It is time to move on and to give my husband more time with Matthew. My husband was much more involved with Claire's infancy. He used to feed her bottles, bathe her, put her to bed and get her if she woke up in the night. Matthew, on the other hand, has been my child most of his life: I get him in morning, feed him during the day, comfort him when he falls, bathe him, and put him to bed at night. He in turn, does not want me out of his sight. I love this, but it can be stifling.
I miss my daughter. I want to be the one to cuddle with her in the rocking chair and read her a bedtime story. Or pretend we're fish while splashing in the bath. I want to button her sweater in the morning, walk hand-in-hand to the park, and run beside her as she learns to pedal a bike.
It is time to stop breastfeeding. I know this, but I cry as I write this.
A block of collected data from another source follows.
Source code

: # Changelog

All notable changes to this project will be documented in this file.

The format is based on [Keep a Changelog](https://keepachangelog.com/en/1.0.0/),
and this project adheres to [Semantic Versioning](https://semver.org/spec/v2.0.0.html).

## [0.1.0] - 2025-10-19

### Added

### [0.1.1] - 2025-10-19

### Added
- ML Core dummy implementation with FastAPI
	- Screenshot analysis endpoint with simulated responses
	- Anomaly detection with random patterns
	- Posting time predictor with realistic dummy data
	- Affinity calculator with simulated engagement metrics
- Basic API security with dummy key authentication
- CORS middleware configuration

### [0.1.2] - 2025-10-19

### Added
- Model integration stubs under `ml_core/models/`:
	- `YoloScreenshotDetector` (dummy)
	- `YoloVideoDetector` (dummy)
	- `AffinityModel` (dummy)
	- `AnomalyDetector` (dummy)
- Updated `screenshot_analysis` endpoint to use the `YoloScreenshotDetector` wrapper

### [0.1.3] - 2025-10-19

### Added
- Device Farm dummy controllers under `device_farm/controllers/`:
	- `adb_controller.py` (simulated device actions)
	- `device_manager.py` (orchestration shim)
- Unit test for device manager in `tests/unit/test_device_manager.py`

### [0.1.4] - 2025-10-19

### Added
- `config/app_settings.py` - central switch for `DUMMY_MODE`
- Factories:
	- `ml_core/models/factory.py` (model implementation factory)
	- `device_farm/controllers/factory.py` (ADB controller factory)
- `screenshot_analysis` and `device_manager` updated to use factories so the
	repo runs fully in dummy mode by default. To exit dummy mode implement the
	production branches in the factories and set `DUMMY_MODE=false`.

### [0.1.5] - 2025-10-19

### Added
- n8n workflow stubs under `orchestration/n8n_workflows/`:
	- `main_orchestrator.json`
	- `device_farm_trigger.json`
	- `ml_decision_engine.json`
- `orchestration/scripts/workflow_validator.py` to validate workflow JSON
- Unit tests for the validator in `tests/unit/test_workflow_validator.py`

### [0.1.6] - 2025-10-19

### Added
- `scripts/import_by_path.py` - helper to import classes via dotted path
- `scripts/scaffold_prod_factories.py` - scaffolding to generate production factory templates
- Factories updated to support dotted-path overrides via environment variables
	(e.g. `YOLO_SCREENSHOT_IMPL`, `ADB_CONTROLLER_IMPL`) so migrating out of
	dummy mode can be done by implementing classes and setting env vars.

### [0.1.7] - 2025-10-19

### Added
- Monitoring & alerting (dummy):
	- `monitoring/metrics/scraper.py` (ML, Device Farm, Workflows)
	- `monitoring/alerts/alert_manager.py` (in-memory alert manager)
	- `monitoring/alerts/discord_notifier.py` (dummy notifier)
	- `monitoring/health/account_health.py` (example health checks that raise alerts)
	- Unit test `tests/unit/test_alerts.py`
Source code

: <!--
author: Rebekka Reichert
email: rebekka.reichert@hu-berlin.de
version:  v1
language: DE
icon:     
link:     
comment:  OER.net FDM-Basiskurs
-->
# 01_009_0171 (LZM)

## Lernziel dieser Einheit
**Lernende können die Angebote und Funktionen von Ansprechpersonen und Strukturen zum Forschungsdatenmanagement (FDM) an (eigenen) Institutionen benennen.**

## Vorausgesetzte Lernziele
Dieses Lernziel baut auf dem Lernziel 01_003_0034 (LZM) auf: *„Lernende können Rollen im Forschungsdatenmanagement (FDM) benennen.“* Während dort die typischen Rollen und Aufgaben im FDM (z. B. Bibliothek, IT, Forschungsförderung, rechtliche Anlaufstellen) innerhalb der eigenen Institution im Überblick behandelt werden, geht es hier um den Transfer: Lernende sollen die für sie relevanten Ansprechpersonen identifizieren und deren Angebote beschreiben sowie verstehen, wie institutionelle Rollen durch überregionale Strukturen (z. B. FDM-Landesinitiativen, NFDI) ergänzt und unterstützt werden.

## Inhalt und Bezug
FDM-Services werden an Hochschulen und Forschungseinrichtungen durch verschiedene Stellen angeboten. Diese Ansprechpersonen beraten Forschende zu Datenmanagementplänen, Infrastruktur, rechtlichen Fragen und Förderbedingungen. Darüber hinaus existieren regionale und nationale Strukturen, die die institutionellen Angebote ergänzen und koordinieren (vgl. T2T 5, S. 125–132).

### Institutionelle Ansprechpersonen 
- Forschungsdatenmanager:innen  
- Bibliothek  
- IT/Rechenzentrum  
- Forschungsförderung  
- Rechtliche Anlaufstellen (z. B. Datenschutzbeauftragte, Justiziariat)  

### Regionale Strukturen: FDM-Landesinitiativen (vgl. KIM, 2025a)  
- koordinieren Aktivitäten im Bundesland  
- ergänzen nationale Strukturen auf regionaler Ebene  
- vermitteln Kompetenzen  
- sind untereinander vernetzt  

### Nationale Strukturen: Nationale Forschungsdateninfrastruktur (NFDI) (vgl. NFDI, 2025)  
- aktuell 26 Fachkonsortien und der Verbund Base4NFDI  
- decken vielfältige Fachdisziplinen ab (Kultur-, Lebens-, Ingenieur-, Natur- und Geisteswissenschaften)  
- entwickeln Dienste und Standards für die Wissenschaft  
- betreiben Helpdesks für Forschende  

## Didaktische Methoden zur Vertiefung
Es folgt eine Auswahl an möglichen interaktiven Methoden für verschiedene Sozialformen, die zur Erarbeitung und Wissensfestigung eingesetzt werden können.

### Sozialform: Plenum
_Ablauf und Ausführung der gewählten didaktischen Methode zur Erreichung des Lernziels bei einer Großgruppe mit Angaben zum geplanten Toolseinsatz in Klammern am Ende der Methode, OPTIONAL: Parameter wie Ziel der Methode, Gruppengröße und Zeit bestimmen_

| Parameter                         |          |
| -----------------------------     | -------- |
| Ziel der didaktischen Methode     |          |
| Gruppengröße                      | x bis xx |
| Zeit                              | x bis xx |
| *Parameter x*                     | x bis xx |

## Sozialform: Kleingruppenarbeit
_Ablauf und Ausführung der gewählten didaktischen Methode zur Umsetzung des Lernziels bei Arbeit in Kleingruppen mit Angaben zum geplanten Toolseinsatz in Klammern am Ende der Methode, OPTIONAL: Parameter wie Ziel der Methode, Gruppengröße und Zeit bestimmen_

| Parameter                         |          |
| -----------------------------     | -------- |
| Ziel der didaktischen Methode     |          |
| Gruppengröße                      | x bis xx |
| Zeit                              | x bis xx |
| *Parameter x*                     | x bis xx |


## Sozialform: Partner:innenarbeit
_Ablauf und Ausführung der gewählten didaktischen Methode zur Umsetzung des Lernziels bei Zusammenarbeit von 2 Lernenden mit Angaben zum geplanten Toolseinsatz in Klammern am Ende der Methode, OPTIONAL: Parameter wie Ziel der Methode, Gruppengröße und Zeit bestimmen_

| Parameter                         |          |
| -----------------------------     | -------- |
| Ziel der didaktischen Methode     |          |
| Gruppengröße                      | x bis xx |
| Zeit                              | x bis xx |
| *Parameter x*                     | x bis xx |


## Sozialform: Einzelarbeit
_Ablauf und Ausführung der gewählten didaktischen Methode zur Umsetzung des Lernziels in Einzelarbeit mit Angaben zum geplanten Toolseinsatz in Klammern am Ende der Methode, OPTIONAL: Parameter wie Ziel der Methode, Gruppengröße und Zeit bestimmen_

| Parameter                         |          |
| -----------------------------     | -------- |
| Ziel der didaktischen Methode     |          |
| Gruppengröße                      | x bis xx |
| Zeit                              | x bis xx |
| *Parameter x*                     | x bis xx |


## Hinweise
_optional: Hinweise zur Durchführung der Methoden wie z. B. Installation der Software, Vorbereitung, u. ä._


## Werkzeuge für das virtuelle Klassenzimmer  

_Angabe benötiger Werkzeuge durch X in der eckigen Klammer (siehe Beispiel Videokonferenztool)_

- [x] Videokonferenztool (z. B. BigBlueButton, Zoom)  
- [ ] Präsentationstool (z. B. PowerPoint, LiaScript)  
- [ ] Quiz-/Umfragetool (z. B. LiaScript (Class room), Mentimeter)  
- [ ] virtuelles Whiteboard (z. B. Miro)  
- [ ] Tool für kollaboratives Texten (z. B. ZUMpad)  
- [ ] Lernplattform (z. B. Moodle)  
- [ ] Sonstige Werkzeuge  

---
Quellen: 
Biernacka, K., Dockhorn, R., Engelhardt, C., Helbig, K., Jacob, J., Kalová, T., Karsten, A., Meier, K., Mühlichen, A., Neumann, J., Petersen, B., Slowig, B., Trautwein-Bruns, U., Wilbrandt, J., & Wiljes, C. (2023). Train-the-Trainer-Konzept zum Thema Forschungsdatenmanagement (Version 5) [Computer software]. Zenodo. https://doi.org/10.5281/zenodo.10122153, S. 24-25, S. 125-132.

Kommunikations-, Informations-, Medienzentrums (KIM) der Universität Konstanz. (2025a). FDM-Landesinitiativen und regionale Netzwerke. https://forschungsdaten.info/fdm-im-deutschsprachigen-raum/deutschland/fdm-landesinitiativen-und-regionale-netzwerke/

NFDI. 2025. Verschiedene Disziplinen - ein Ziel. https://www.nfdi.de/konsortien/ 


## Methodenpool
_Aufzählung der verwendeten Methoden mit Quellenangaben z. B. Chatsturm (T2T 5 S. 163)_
I'm closing the door on Matthew's infancy -- the crazy, sleep-deprived days of round-the-clock feedings. He was so delicate, his skin translucent, his tiny fingers clutching my breast as he fed. When he grew bigger, he would tap my shoulder when he wanted to breastfeed, or lift my shirt up if he was impatient. He made loud sucking sounds as he fed, his mouth curling at the corner in a smile whenever I looked at him.
I watch him now as he plays. He squats in front of a wooden puzzle, the knob of a puzzle piece clutched in his chubby hand. He looks like a schoolboy: furrowed brow, all focus and concentration. One by one he puts the pieces in, sometimes getting it right the first time, other times after four tries. I clap when the last piece is placed. He looks over momentarily and smiles, and then dumps the puzzle upside down. He begins the task again, earnestly placing the pieces in the puzzle.
He is no longer a baby. He hasn't been for a long time. He's a toddler. A boy. My beautiful boy.